## YOUR TASK:
Of all the entries below, only the lines from the one with "- **Alternative Path" up to and including the one with "key for this iterator value" are to be duplicated exactly.

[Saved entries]
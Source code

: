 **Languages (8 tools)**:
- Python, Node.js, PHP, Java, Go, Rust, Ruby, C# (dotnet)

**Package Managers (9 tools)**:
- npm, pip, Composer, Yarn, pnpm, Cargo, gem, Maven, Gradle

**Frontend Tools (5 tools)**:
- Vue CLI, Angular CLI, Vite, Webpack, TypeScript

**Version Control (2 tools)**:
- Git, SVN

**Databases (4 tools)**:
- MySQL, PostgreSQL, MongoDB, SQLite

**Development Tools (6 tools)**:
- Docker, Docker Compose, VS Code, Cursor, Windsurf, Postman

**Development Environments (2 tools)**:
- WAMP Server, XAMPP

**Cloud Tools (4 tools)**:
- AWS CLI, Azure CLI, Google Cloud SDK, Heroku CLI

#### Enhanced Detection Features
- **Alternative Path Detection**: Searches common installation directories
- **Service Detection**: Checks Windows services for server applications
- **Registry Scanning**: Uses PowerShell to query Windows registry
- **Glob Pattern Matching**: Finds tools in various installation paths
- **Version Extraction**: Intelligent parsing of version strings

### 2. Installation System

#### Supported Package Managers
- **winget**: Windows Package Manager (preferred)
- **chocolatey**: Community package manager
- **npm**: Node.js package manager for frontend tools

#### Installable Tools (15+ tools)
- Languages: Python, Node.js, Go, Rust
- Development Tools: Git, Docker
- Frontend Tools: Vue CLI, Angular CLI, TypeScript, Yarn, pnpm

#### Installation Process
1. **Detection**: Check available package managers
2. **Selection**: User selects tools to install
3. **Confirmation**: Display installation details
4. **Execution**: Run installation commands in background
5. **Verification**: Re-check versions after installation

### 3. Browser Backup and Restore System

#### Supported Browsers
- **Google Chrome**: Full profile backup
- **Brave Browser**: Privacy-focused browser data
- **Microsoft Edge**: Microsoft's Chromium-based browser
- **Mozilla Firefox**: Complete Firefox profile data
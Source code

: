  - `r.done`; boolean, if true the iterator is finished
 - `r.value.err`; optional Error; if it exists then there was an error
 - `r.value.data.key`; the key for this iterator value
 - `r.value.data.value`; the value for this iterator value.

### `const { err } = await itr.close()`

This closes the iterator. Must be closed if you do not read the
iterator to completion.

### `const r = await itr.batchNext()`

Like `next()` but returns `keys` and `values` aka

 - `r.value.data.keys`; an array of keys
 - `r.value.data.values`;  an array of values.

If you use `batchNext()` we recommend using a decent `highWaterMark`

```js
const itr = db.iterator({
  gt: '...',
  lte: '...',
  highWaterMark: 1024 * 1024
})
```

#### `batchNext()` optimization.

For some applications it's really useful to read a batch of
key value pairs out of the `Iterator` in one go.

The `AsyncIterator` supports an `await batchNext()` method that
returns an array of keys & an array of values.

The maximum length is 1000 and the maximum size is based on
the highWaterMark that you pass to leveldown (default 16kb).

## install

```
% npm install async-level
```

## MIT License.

## EXPECTED OUTPUT:
- **Alternative Path Detection**: Searches common installation directories
- **Service Detection**: Checks Windows services for server applications
- **Registry Scanning**: Uses PowerShell to query Windows registry
- **Glob Pattern Matching**: Finds tools in various installation paths
- **Version Extraction**: Intelligent parsing of version strings

### 2. Installation System

#### Supported Package Managers
- **winget**: Windows Package Manager (preferred)
- **chocolatey**: Community package manager
- **npm**: Node.js package manager for frontend tools

#### Installable Tools (15+ tools)
- Languages: Python, Node.js, Go, Rust
- Development Tools: Git, Docker
- Frontend Tools: Vue CLI, Angular CLI, TypeScript, Yarn, pnpm

#### Installation Process
1. **Detection**: Check available package managers
2. **Selection**: User selects tools to install
3. **Confirmation**: Display installation details
4. **Execution**: Run installation commands in background
5. **Verification**: Re-check versions after installation

### 3. Browser Backup and Restore System

#### Supported Browsers
- **Google Chrome**: Full profile backup
- **Brave Browser**: Privacy-focused browser data
- **Microsoft Edge**: Microsoft's Chromium-based browser
- **Mozilla Firefox**: Complete Firefox profile data
Source code

:  - `r.done`; boolean, if true the iterator is finished
 - `r.value.err`; optional Error; if it exists then there was an error
 - `r.value.data.key`; the key for this iterator value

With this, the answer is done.